Interconnection: Or How Big Broadband Kills Net Neutrality Without Violating 'Net Neutrality'
from the routing-around-the-problem dept
For years now, every time the net neutrality debate starts getting really confusing, Tim Lee comes along and puts it all into useful perspective. Six years ago, there was his exceptionally useful position paper on net neutrality for the Cato Institute. A couple years ago, he wrote another great piece for National Affairs magazine that deftly explained why the internet wasn’t competitive and why that’s a problem. Now working for Vox, he’s put together a great piece that explains the technical difference between the interconnection fights and the net neutrality battle — but also explains how the end result is basically the same.
There has certainly been plenty of discussion about Netflix’s recent interconnection deals — starting with Comcast back in February, and Verizon just recently. As we noted back in February about the Comcast/Netflix deal, it wasn’t really a net neutrality issue, because it was about interconnection, but we were equally worried about how this really demonstrated the monopsony power of major broadband providers. Lee’s latest Vox piece dives much deeper into that distinction, and highlights some key insights:
- These are not technically “net neutrality” violations. The animated graphics in the Vox piece do a great job explaining why. Just go look.
- But that might not matter, because the end result is basically the same.
- Because of that, this is a really effective way for the big broadband providers to pay lip service to net neutrality, while getting exactly what they want anyway.
- The real problem, as always, is too much market power by the big broadband players, allowing them to do an “evil” thing almost no one thought they would do.

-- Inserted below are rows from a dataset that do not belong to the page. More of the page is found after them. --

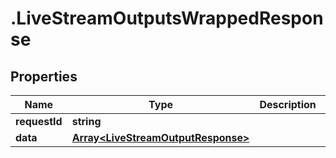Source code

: # .LiveStreamOutputsWrappedResponse

## Properties

| Name         | Type          | Description   | Notes         |
| ------------ | ------------- | ------------- | ------------- |
| **requestId** | **string** |  |  |
| **data** | [**Array&lt;LiveStreamOutputResponse&gt;**](LiveStreamOutputResponse.md) |  |  |


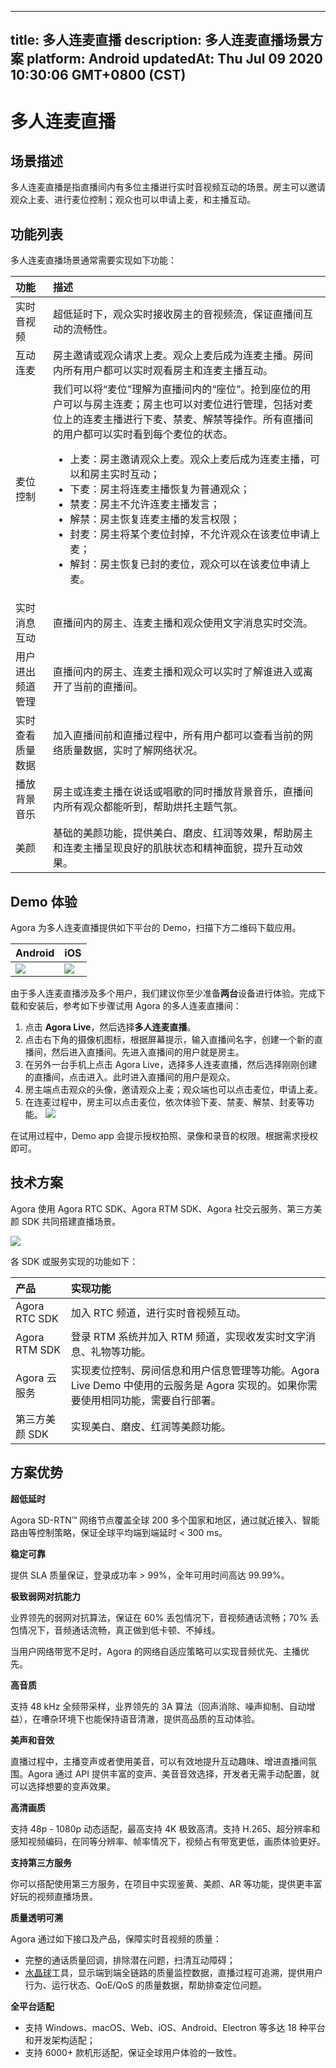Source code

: 
---
title: 多人连麦直播
description: 多人连麦直播场景方案
platform: Android
updatedAt: Thu Jul 09 2020 10:30:06 GMT+0800 (CST)
---
# 多人连麦直播
## 场景描述

多人连麦直播是指直播间内有多位主播进行实时音视频互动的场景。房主可以邀请观众上麦、进行麦位控制；观众也可以申请上麦，和主播互动。

## 功能列表

多人连麦直播场景通常需要实现如下功能：

| 功能             | 描述                                                         |
| :--------------- | :----------------------------------------------------------- |
| 实时音视频       | 超低延时下，观众实时接收房主的音视频流，保证直播间互动的流畅性。 |
| 互动连麦         | 房主邀请或观众请求上麦。观众上麦后成为连麦主播。房间内所有用户都可以实时观看房主和连麦主播互动。 |
| 麦位控制         | 我们可以将“麦位”理解为直播间内的“座位”。抢到座位的用户可以与房主连麦；房主也可以对麦位进行管理，包括对麦位上的连麦主播进行下麦、禁麦、解禁等操作。所有直播间的用户都可以实时看到每个麦位的状态。<ul><li>上麦：房主邀请观众上麦。观众上麦后成为连麦主播，可以和房主实时互动；</li><li>下麦：房主将连麦主播恢复为普通观众；</li><li>禁麦：房主不允许连麦主播发言；</li><li>解禁：房主恢复连麦主播的发言权限；</li><li>封麦：房主将某个麦位封掉，不允许观众在该麦位申请上麦；</li><li>解封：房主恢复已封的麦位，观众可以在该麦位申请上麦。</li></ul> |
| 实时消息互动     | 直播间内的房主、连麦主播和观众使用文字消息实时交流。         |
| 用户进出频道管理 | 直播间内的房主、连麦主播和观众可以实时了解谁进入或离开了当前的直播间。 |
| 实时查看质量数据 | 加入直播间前和直播过程中，所有用户都可以查看当前的网络质量数据，实时了解网络状况。 |
| 播放背景音乐     | 房主或连麦主播在说话或唱歌的同时播放背景音乐，直播间内所有观众都能听到，帮助烘托主题气氛。 |
| 美颜             | 基础的美颜功能，提供美白、磨皮、红润等效果，帮助房主和连麦主播呈现良好的肌肤状态和精神面貌，提升互动效果。 |


## Demo 体验

Agora 为多人连麦直播提供如下平台的 Demo，扫描下方二维码下载应用。

| Android | iOS | 
| ---------------- | ---------------- |
| ![](https://web-cdn.agora.io/docs-files/1594287476322)      | ![](https://web-cdn.agora.io/docs-files/1594287505817)      | 


由于多人连麦直播涉及多个用户，我们建议你至少准备**两台**设备进行体验。完成下载和安装后，参考如下步骤试用 Agora 的多人连麦直播间：

1. 点击 **Agora Live**，然后选择**多人连麦直播**。
2. 点击右下角的摄像机图标，根据屏幕提示，输入直播间名字，创建一个新的直播间，然后进入直播间。先进入直播间的用户就是房主。
3. 在另外一台手机上点击 Agora Live，选择多人连麦直播，然后选择刚刚创建的直播间，点击进入。此时进入直播间的用户是观众。
4. 房主端点击观众的头像，邀请观众上麦；观众端也可以点击麦位，申请上麦。
5. 在连麦过程中，房主可以点击麦位，依次体验下麦、禁麦、解禁、封麦等功能。
![](https://web-cdn.agora.io/docs-files/1594288620769)
<div class="alert note">在试用过程中，Demo app 会提示授权拍照、录像和录音的权限。根据需求授权即可。</div>

## 技术方案

Agora 使用 Agora RTC SDK、Agora RTM SDK、Agora 社交云服务、第三方美颜 SDK 共同搭建直播场景。

![](https://web-cdn.agora.io/docs-files/1594258321211)

各 SDK 或服务实现的功能如下：

| 产品           | 实现功能                                                     |
| :------------- | :----------------------------------------------------------- |
| Agora RTC SDK  | 加入 RTC 频道，进行实时音视频互动。                          |
| Agora RTM SDK  | 登录 RTM 系统并加入 RTM 频道，实现收发实时文字消息、礼物等功能。 |
| Agora 云服务   | 实现麦位控制、房间信息和用户信息管理等功能。Agora Live Demo 中使用的云服务是 Agora 实现的。如果你需要使用相同功能，需要自行部署。 |
| 第三方美颜 SDK | 实现美白、磨皮、红润等美颜功能。                           |



## 方案优势

**超低延时**

Agora SD-RTN™ 网络节点覆盖全球 200 多个国家和地区，通过就近接入、智能路由等控制策略，保证全球平均端到端延时 < 300 ms。

**稳定可靠**

提供 SLA 质量保证，登录成功率 > 99%，全年可用时间高达 99.99%。

**极致弱网对抗能力**

业界领先的弱网对抗算法，保证在 60% 丢包情况下，音视频通话流畅；70% 丢包情况下，音频通话流畅，真正做到低卡顿、不掉线。

当用户网络带宽不足时，Agora 的网络自适应策略可以实现音频优先、主播优先。

**高音质**

支持 48 kHz 全频带采样，业界领先的 3A 算法（回声消除、噪声抑制、自动增益），在嘈杂环境下也能保持语音清澈，提供高品质的互动体验。

**美声和音效**

直播过程中，主播变声或者使用美音，可以有效地提升互动趣味、增进直播间氛围。Agora 通过 API 提供丰富的变声、美音音效选择，开发者无需手动配置，就可以选择想要的变声效果。

**高清画质**

支持 48p - 1080p 动态适配，最高支持 4K 极致高清。支持 H.265、超分辨率和感知视频编码，在同等分辨率、帧率情况下，视频占有带宽更低，画质体验更好。

**支持第三方服务**

你可以搭配使用第三方服务，在项目中实现鉴黄、美颜、AR 等功能，提供更丰富好玩的视频直播场景。

**质量透明可溯**

Agora 通过如下接口及产品，保障实时音视频的质量：

- 完整的通话质量回调，排除潜在问题，扫清互动障碍；
- [水晶球](https://console.agora.io/analytics/call/search)工具，显示端到端全链路的质量监控数据，直播过程可追溯，提供用户行为、运行状态、QoE/QoS 的质量数据，帮助排查定位问题。

**全平台适配**

- 支持 Windows、macOS、Web、iOS、Android、Electron 等多达 18 种平台和开发架构适配；
- 支持 6000+ 款机形适配，保证全球用户体验的一致性。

To explain the first point, you basically have to recognize that with the interconnection issue, Comcast and others aren’t technically “favoring” Netflix (or anyone) on their own network, but are rather setting up deals that favor that content off their network, but right up until it hits the last mile. And they’re doing this by purposely letting their connection to other transit providers pile up. And that’s why the end result is the same, but allows Comcast to technically be correct that they’re not violating net neutrality, while creating the identical end result for most of the major players:
Comcast says it wasn’t deliberately degrading the performance of Netflix traffic, which would have been a violation of network neutrality. But that implies that every website that used the same transit provider as Netflix was experiencing similar performance problems. That’s obviously bad for Comcast customers, and it’s also bad for startups that are trying to become the next YouTube or Netflix. If the only way to get excellent service on America’s largest broadband networks is to negotiate a private connection directly to those networks, smaller companies with less cash and fewer lawyers are going to be at a competitive disadvantage.
In other words, those public transit links that were providing Netflix with subpar service could become the de facto slow lanes on Comcast’s network, while private, direct connections could become the fast lane.
It’s a neat trick. Comcast doesn’t have to favor or disfavor any particular traffic. It just conveniently neglects to do the most basic things to make sure traffic flows smoothly from the various transit players — and then offers to negotiate direct deals with big players to bypass third-party transit providers. Thus, it’s not “favoring” anyone on its network. It’s just creating a situation that favors those who pay up to access its network.
And, again, the FCC doesn’t seem to recognize this at all. Tom Wheeler has been fairly explicit that he doesn’t view the interconnection issue as relevant to this discussion yet. And the various rules that are being fought over won’t have any impact one way or the other on interconnection. And, as Lee’s article describes, part of the reason all the commotion has been focused “over there” on “net neutrality” rather than “over here” on “interconnection” is because the very idea of Comcast doing what Comcast has been doing these past few years just seemed impossible to consider not too long ago:
One reason for this is that Comcast’s hardball tactics are relatively new. According to Wu, “we never thought much about” interconnection issues when the concept of network neutrality was developed in 2002. That was “mainly because it seemed like, ‘Why would anyone do that?'” It was generally assumed that consumer ISPs would always buy enough transit to serve their customers’ needs.
Wu worked in Silicon Valley prior to 2002. And he says he remembers that “solving a joint technical challenge” — that is, making the internet work as well as possible — “was the predominant motivation of the engineers.” That’s still true in most parts of the internet. But some of the largest ISPs now seem to view declining network performance not as a technical problem to be solved so much as a source of leverage in business negotiations.
That last line is worth repeating: Big ISPs view declining network performance as a source of leverage, rather than a technical problem.
And the only reason they can do this is because of the tremendous market power they have. And, once again, as we’ve argued for over a decade, that demonstrates the real heart of the problem: the lack of real competition in the broadband space. Either way, it’s yet another must read if you’re trying to understand the state of play today.